Πέμπτη 4 Φεβρουαρίου 2010

Calculating conditional pmf matrices in python (numpy)

Here is the thing that has tormented me for some time now.

I have a conjunctive probability table, with shape, for example (1,2,3,4,5,6) .
And I want to calculate the probability table, conditional to a value for some of the dimensions, for decision-making purposes. We define the values we want

The code I came up with at the moment is the following (the input is the dictionary "vdict" of the form {'variable_1': value_1, 'variable_2': value_2 ... } )


for i in vdict:
dim = self.invardict.index(i) # The index of the dimension that our Variable resides in
val = self.valdict[i][vdict[i]] # The value we want it to be
d = d.swapaxes(0, dim)
d = array([d[val]])
d = d.swapaxes(0, dim)
...


So, what I currently do is:

1. I translate the variables to the corresponding dimension in the cpt.
2. I swap the zero-th axis with the axis I found before.
3. I replace whole 0-axis with just the desired value.

I put the dimension back to its original axis.

Now, the problem is, in order to do step 2, I have (a.) to calculate a submatrix
and (b.) to put it in a list and translate it again to array so I'll have my new array.
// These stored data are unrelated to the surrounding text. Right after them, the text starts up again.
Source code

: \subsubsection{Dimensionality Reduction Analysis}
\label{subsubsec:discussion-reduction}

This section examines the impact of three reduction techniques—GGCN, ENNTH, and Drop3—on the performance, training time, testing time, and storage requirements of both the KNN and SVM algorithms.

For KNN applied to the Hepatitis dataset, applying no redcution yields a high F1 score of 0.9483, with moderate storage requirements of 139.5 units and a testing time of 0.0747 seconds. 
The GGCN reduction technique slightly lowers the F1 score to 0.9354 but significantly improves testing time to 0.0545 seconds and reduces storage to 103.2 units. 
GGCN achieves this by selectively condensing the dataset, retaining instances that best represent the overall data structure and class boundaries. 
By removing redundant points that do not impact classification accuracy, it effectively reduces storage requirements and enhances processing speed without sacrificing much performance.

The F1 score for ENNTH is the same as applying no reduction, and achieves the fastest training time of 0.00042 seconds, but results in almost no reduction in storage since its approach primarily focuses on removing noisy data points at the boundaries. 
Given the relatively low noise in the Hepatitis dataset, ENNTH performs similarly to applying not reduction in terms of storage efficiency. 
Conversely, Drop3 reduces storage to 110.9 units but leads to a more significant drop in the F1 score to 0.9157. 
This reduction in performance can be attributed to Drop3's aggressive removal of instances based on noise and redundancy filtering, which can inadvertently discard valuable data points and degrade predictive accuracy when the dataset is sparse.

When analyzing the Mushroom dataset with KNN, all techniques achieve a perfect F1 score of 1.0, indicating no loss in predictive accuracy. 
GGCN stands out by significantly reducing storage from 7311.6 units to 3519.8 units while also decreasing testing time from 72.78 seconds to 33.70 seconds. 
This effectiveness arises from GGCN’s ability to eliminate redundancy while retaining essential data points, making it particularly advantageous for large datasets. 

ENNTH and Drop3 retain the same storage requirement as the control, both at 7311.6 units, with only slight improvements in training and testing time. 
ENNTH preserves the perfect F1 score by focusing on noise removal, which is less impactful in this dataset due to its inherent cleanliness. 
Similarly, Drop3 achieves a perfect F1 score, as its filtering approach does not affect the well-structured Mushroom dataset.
Thing is, stuff in bold means that I create new objects, instead of using just the references to the old ones and this, if d is very large (which happens to me) and methods that use d are called many times (which, again, happens to me) the whole result is very slow.
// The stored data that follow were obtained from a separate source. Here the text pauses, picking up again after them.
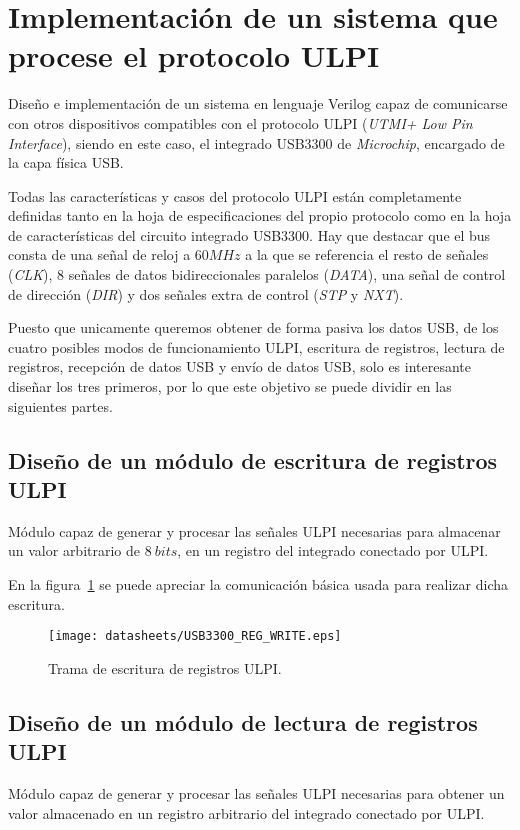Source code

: \section{Implementación de un sistema que procese el protocolo ULPI}
Diseño e implementación de un sistema en lenguaje Verilog capaz de comunicarse con otros dispositivos compatibles con el protocolo ULPI (\emph{UTMI+ Low Pin Interface}), siendo en este caso, el integrado USB3300 de \emph{Microchip}, encargado de la capa física USB.

Todas las características y casos del protocolo ULPI están completamente definidas tanto en la hoja de especificaciones del propio protocolo\cite{ulpi-specs} como en la hoja de características del circuito integrado USB3300\cite{microchip:usb3300}. Hay que destacar que el bus consta de una señal de reloj a $60MHz$ a la que se referencia el resto de señales (\emph{CLK}), 8 señales de datos bidireccionales paralelos (\emph{DATA}), una señal de control de dirección (\emph{DIR}) y dos señales extra de control (\emph{STP} y \emph{NXT}).

Puesto que unicamente queremos obtener de forma pasiva los datos USB, de los cuatro posibles modos de funcionamiento ULPI, escritura de registros, lectura de registros, recepción de datos USB y envío de datos USB, solo es interesante diseñar los tres primeros, por lo que este objetivo se puede dividir en las siguientes partes.

\subsection{Diseño de un módulo de escritura de registros ULPI}
Módulo capaz de generar y procesar las señales ULPI necesarias para almacenar un valor arbitrario de $8~bits$, en un registro del integrado conectado por ULPI.

En la figura~\ref{fig:ULPI_REG_WRITE} se puede apreciar la comunicación básica usada para realizar dicha escritura.
\begin{figure}[hbt]
    \centering
    \texttt{[image: datasheets/USB3300\_REG\_WRITE.eps]}
    \caption{Trama de escritura de registros ULPI.}
    \label{fig:ULPI_REG_WRITE}
\end{figure}

\subsection{Diseño de un módulo de lectura de registros ULPI}
Módulo capaz de generar y procesar las señales ULPI necesarias para obtener un valor almacenado en un registro arbitrario del integrado conectado por ULPI.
So, has anyone come up with an idea that will subtitude this little piece of code and will run a lot faster? Maybe something that will allow me to calculate the conditionals in place.
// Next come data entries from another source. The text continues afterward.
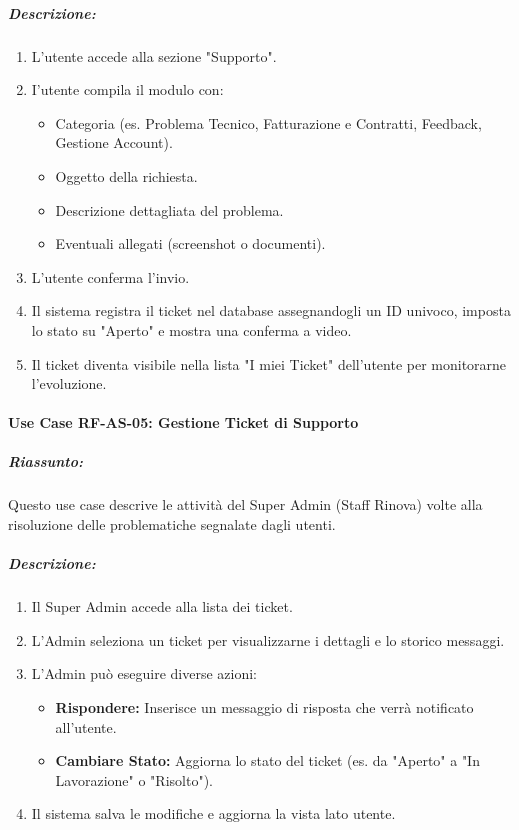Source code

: \subparagraph*{Descrizione:}
\begin{enumerate}
    \item L’utente accede alla sezione "Supporto".
    \item I'utente compila il modulo con:
    \begin{itemize}
        \item Categoria (es. Problema Tecnico, Fatturazione e Contratti, Feedback, Gestione Account).
        \item Oggetto della richiesta.
        \item Descrizione dettagliata del problema.
        \item Eventuali allegati (screenshot o documenti).
    \end{itemize}
    \item L'utente conferma l'invio.
    \item Il sistema registra il ticket nel database assegnandogli un ID univoco, imposta lo stato su "Aperto" e mostra una conferma a video.
    \item Il ticket diventa visibile nella lista "I miei Ticket" dell'utente per monitorarne l'evoluzione.
\end{enumerate}

\paragraph*{Use Case RF-AS-05: Gestione Ticket di Supporto}
\subparagraph*{Riassunto:}
Questo use case descrive le attività del Super Admin (Staff Rinova) volte alla risoluzione delle problematiche segnalate dagli utenti.

\subparagraph*{Descrizione:}
\begin{enumerate}
    \item Il Super Admin accede alla lista dei ticket.
    \item L'Admin seleziona un ticket per visualizzarne i dettagli e lo storico messaggi.
    \item L'Admin può eseguire diverse azioni:
    \begin{itemize}
        \item \textbf{Rispondere:} Inserisce un messaggio di risposta che verrà notificato all'utente.
        \item \textbf{Cambiare Stato:} Aggiorna lo stato del ticket (es. da "Aperto" a "In Lavorazione" o "Risolto").
    \end{itemize}
    \item Il sistema salva le modifiche e aggiorna la vista lato utente.
\end{enumerate}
Edit: I replaced the command in bold, with the code below:

d = conditionalize(d, dim, val)
where:

def conditionalize(arr, dim, val):
arr = arr.swapaxes(dim, 0)
shape = arr.shape[1:] # shape of the sub-array when we omit the desired
count = array(shape).prod() # count of elements omitted the desired dimension.
arr = arr.reshape(array(arr.shape).prod()) # flatten the array in-place.
arr = arr[val*count:(val+1)*count] # take the needed elements
arr = arr.reshape((1,)+shape) # the desired sub-array shape.
arr = arr. swapaxes(0, dim) # fix dimensions
return arr
Now, what before took 15 minutes to complete, now takes only about 6 seconds!